"""

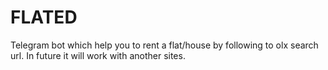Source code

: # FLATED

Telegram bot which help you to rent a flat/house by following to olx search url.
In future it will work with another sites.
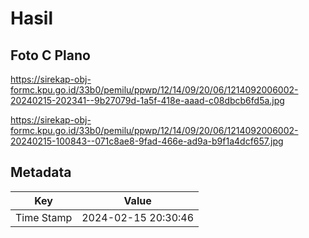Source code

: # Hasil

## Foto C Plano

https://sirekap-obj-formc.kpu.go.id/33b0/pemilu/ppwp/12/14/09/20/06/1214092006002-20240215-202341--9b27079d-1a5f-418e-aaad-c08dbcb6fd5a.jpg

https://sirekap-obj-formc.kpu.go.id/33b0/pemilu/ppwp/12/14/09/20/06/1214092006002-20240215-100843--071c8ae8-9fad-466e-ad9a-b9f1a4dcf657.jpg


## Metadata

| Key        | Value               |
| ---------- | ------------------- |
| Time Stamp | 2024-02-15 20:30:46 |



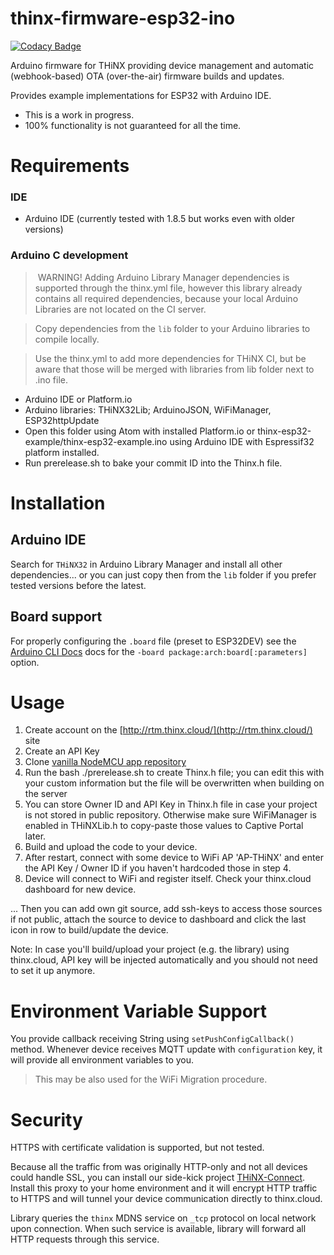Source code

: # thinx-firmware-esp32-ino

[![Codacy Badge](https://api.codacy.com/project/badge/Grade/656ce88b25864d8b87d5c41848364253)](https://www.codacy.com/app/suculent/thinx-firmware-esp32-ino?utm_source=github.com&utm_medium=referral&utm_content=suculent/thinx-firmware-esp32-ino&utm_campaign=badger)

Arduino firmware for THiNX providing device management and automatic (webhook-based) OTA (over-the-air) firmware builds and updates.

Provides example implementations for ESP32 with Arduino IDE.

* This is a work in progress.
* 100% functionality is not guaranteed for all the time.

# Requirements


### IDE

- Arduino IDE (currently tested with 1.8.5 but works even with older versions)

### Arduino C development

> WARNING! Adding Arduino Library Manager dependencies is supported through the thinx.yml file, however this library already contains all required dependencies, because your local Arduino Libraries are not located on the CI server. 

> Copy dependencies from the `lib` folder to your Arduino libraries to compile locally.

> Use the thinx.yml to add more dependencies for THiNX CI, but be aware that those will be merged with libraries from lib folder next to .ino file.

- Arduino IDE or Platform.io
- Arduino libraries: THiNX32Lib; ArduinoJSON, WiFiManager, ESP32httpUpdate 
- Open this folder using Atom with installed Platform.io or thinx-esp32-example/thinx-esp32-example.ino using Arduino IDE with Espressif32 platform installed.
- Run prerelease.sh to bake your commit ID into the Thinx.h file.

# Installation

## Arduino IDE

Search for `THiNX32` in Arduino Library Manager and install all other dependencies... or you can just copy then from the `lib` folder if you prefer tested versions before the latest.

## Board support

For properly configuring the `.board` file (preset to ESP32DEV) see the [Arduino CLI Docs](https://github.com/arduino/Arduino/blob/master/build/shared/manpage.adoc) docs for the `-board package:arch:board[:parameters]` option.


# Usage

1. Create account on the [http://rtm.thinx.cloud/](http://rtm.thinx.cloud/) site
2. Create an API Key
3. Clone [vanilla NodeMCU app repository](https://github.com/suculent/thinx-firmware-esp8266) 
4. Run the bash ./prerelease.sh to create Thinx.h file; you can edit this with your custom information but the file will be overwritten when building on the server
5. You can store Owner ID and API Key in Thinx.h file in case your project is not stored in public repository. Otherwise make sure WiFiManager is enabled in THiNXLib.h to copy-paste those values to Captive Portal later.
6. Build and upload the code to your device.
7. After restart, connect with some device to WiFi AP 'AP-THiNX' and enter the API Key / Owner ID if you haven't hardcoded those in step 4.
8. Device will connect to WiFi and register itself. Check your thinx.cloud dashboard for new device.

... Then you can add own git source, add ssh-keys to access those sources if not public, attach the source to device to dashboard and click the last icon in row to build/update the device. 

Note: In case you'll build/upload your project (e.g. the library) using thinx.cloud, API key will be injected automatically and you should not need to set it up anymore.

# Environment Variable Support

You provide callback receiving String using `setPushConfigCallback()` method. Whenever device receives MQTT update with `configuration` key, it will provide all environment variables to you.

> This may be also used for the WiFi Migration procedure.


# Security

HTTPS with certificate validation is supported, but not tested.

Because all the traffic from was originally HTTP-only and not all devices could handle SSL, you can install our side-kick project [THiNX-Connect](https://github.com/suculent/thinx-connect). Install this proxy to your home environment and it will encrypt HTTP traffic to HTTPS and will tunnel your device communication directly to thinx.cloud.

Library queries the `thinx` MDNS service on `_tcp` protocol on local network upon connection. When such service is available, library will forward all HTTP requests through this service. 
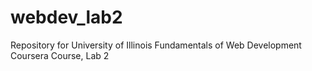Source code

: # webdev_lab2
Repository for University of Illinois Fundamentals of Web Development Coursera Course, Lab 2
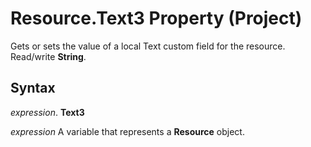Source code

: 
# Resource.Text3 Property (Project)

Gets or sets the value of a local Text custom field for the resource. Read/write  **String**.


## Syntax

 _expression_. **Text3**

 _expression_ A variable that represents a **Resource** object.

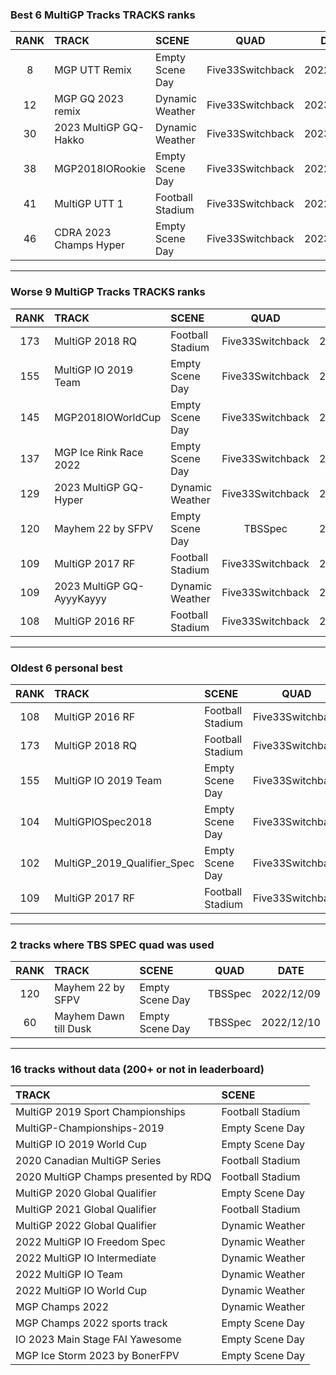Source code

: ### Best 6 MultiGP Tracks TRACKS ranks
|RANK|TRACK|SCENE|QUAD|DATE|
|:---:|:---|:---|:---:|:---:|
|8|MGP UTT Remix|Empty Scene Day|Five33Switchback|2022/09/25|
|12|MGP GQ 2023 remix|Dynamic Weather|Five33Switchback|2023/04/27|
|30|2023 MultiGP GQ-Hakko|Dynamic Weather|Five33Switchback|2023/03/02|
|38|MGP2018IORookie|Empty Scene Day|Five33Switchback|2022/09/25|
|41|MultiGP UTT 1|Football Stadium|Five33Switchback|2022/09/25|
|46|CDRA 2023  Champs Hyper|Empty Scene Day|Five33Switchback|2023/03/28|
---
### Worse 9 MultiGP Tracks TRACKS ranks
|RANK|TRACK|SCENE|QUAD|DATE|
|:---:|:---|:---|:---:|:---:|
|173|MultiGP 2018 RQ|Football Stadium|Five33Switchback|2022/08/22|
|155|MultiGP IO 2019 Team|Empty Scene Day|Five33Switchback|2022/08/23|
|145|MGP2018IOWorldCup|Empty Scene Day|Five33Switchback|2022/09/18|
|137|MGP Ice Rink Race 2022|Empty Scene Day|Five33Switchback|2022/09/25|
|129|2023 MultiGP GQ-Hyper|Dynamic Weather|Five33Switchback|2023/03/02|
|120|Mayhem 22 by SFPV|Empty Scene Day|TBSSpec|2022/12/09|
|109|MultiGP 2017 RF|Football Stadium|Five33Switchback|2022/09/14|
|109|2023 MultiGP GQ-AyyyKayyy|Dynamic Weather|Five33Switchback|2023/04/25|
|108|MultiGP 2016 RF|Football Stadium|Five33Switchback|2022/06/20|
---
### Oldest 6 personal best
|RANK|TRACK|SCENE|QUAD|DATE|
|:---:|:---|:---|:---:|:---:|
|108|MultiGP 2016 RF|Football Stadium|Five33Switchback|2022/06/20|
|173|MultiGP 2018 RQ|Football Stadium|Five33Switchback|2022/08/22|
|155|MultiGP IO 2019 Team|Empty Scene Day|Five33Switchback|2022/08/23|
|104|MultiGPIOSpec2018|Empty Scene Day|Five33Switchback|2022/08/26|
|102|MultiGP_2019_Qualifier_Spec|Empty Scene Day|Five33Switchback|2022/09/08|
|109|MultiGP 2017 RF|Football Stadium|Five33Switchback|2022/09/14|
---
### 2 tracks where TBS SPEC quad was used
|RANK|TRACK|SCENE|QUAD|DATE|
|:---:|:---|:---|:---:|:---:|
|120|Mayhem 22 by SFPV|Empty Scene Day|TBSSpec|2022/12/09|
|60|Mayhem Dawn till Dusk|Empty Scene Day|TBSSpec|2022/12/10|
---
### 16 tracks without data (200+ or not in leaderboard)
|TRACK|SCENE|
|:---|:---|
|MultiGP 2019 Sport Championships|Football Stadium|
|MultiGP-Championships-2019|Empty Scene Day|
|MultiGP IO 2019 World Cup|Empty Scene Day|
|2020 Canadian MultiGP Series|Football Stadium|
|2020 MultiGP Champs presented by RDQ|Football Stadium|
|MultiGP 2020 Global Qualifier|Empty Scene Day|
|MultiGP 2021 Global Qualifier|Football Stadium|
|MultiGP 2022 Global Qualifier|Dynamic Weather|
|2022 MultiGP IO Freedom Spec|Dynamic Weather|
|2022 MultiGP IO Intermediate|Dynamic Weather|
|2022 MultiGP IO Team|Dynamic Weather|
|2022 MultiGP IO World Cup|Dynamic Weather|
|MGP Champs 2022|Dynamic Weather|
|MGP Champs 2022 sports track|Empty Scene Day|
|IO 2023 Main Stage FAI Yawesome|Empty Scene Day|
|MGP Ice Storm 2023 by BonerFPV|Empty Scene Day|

"""

• [YOUR OBJECTIVE]: Your answer should be a single number: the count of lines in the listing that hold "example".

• [RESPONSE TO THE EXERCISE]: 2